**DATA**

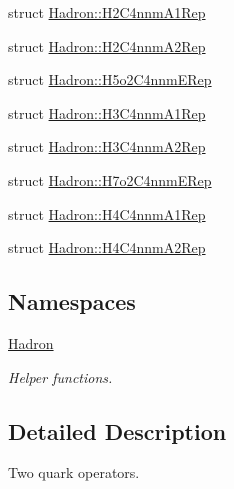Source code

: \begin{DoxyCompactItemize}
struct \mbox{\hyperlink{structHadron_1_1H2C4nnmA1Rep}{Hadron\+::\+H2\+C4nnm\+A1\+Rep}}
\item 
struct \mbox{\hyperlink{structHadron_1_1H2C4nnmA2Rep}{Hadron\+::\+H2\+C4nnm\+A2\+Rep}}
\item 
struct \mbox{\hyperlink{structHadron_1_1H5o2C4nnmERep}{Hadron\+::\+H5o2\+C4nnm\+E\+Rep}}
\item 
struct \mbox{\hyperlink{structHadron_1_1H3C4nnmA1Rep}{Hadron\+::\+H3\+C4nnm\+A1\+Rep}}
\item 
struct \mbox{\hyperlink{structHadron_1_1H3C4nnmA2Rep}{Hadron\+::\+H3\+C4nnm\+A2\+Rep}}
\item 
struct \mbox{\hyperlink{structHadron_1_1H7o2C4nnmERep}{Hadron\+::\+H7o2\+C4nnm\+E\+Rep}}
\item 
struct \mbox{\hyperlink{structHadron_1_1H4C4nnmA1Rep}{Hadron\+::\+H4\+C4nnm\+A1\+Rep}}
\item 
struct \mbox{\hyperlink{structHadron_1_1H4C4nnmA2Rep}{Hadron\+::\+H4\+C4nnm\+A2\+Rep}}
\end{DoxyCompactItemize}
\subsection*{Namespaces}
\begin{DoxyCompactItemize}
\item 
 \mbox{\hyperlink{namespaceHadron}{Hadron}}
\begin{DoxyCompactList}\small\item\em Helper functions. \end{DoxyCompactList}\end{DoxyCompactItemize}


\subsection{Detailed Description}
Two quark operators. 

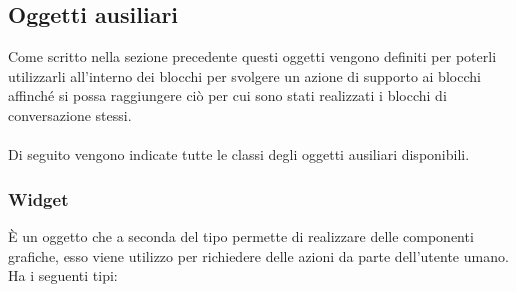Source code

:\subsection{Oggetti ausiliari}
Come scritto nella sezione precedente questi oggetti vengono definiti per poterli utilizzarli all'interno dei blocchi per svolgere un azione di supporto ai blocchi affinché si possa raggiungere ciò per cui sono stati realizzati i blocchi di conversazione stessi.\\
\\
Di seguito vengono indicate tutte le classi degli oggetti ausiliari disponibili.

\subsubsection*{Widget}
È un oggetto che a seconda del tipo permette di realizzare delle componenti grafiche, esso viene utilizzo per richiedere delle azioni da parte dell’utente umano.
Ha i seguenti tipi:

* * *

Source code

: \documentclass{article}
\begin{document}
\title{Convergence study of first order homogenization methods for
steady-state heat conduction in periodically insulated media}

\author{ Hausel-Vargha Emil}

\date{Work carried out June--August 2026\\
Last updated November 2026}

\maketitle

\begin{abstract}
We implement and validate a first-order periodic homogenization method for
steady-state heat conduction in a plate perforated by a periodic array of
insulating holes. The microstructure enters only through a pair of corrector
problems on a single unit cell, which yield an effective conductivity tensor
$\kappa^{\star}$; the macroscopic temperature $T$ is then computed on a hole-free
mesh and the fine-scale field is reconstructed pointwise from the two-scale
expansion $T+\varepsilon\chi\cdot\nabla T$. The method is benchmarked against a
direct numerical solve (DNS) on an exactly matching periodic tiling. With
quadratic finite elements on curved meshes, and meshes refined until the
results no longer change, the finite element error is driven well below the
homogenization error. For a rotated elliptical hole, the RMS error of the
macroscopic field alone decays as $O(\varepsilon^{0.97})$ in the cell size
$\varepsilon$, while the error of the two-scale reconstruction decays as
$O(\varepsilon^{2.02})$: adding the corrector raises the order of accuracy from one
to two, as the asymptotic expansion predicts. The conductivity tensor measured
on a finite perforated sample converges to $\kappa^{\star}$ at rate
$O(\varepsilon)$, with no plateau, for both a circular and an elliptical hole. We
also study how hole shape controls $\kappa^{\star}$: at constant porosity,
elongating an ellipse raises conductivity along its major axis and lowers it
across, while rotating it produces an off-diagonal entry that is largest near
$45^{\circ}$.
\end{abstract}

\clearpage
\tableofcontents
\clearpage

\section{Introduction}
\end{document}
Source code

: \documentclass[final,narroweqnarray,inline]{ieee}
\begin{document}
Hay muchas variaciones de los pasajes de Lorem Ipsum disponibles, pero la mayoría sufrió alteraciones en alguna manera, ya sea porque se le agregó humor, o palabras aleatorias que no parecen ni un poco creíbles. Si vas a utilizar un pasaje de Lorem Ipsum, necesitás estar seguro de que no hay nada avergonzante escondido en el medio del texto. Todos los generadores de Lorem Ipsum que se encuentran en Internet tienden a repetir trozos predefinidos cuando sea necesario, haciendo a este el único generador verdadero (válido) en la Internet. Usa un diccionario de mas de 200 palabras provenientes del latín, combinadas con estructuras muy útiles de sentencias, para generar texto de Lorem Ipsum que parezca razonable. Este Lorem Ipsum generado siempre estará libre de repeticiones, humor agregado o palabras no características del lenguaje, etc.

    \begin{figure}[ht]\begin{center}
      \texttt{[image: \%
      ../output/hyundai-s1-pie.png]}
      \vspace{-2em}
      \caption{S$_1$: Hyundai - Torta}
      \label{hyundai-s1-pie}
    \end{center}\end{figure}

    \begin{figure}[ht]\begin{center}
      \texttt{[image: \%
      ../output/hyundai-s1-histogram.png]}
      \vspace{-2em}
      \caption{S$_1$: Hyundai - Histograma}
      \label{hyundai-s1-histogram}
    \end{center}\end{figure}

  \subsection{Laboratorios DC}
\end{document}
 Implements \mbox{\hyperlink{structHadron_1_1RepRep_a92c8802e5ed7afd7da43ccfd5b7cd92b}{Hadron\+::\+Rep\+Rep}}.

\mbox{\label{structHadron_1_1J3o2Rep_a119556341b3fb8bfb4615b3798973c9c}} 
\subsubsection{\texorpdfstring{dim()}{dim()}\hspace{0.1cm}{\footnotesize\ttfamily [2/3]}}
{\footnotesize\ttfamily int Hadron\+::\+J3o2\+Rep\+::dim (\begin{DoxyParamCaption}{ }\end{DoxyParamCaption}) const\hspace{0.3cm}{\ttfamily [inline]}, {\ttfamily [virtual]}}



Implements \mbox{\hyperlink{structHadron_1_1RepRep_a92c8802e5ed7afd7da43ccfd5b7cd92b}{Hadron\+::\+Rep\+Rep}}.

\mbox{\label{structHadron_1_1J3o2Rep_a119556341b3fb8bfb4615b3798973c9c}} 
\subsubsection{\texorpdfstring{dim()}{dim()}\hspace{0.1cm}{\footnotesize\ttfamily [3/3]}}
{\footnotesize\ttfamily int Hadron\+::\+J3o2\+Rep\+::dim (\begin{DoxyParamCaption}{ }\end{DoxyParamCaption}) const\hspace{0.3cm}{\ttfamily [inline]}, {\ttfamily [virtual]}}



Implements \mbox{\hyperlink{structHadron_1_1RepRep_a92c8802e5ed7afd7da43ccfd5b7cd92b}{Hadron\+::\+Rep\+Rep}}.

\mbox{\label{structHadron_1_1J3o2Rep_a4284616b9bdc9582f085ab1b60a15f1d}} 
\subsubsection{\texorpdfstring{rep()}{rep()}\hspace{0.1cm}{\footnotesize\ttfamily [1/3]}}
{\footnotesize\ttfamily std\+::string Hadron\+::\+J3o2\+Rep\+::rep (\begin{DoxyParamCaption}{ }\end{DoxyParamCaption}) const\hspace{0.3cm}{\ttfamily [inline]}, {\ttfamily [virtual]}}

**TASK TO CARRY OUT**
In the entries above, restate word for word the lines between the one holding "on a hole-free" and the one holding "expansion $T+\varepsilon\chi\cdot\nabla T$.", inclusive, and nothing besides.

**WRITTEN SOLUTION**
$\kappa^{\star}$; the macroscopic temperature $T$ is then computed on a hole-free
mesh and the fine-scale field is reconstructed pointwise from the two-scale
expansion $T+\varepsilon\chi\cdot\nabla T$. The method is benchmarked against a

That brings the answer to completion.